And yet, I can’t help but add my two cents to this already over-flogged, expired equine.
**As an aside, I’m an INFP, that means (among other things) that I generally dislike conflict and I will go to extraordinary lengths to avoid it. One website (http://www.personalitypage.com/INFP.html) says it this way…”INFPs are flexible and laid-back, until one of their values is violated. In the face of their value system being threatened, INFPs can become aggressive defenders, fighting passionately for their cause.” Oh yeah, and I'm a liberal, too...**
So now back to my .02 cents. *deep breath*
I am one of the nation’s uninsured--laid off and now self-employed. I’m one of the people whom the GOP doesn’t think is worthy of healthcare. I’m one of the people who, as a woman, is considered to have a pre-existing condition—that of being female—which makes my insurance premiums much higher than those of men.
This healthcare bill is not, in all likelihood, going to make a huge difference to me…but the fact that it will help some people makes me very much in favor of it. I also hope that in the future our healthcare system will be closer to those of Canada, Australia, the UK or France. The US is NOT number one in healthcare among other industrialized nations, we’re somewhere around number 37. There are, to be sure, institutions in this country that are among the best in the world, but overall, the country is not at the top. And we should be. There’s no excuse for people dying for lack of basic preventative care. That happens, sadly, in the Third World, it shouldn’t happen in the US.
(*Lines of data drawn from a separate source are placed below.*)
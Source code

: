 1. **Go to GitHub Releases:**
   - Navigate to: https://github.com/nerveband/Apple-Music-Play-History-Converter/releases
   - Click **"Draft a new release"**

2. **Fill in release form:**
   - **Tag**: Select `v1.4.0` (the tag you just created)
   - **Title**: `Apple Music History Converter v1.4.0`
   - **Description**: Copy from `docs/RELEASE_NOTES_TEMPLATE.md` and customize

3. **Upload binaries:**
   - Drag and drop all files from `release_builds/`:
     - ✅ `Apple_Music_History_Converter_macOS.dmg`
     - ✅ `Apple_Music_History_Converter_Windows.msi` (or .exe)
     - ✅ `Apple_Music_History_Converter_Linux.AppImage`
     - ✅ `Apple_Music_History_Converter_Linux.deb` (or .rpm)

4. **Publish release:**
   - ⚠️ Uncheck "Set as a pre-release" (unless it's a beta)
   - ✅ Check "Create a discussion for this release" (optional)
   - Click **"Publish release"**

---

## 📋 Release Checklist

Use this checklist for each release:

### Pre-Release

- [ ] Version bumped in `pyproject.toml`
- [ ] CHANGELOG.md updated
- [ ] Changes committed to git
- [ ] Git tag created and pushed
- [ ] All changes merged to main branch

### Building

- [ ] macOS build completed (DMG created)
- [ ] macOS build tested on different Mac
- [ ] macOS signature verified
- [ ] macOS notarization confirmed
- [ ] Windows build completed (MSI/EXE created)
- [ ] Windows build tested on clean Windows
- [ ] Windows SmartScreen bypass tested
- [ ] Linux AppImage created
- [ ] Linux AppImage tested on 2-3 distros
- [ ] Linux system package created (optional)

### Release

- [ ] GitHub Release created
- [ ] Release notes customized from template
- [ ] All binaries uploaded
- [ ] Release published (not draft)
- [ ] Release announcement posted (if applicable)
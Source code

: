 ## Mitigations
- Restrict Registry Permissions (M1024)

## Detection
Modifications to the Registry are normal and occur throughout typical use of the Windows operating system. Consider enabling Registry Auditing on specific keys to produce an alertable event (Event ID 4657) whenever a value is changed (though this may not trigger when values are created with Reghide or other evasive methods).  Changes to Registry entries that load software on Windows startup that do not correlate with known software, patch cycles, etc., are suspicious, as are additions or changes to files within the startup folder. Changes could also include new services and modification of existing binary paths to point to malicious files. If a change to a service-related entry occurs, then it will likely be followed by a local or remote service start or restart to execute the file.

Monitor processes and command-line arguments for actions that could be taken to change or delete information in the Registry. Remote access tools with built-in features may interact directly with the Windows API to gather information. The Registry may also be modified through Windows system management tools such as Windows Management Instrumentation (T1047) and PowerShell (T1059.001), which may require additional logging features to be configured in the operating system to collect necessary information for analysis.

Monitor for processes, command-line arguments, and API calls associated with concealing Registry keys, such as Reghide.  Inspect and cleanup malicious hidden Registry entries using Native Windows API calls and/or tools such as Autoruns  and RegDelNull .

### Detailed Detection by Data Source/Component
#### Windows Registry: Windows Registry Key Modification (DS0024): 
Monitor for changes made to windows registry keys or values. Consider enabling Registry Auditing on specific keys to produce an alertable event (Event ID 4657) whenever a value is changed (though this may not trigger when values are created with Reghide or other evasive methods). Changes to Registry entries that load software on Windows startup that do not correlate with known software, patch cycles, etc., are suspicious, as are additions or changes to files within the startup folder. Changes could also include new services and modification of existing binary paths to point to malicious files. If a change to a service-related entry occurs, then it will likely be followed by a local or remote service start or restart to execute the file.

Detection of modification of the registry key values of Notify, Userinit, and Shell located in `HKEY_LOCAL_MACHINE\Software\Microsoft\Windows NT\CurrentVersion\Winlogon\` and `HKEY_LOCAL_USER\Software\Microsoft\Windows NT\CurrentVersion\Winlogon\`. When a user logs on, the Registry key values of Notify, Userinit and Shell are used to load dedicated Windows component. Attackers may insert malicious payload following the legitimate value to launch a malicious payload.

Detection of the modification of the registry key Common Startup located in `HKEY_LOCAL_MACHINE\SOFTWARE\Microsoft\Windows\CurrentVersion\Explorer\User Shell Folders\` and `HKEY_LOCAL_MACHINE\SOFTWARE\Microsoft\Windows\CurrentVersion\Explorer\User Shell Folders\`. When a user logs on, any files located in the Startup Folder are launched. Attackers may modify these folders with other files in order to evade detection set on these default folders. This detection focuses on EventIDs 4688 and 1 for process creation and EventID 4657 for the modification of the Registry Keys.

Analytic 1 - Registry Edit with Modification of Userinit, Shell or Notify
And here’s what I find so incongruous. Canadians (or the French, British, etc.) would never assume that some of their neighbors should have healthcare at the expense of others…that some deserved it and others didn’t. And yet that seems to be how a good portion of the US feels. And these same people, who don’t want to offer basic preventative care, are all up in arms over the rights of the unborn. What happens after these babies are born if their parents aren’t able to get healthcare? It’s all fine, well, and good to scream about being “pro-life,” but then you have to be “pro-life” for the families and parents of these unborn babies as well. It’s unconscionable. The fact that the people who yell loudest and most vehemently about this are the uber-religious right is even more of a non-sequitur. I mean really, if you are a Christian, you want your fellow humans to be cared for and looked after. You don’t place a higher value on some lives at the expense of others, do you? (I’d think hard about that…)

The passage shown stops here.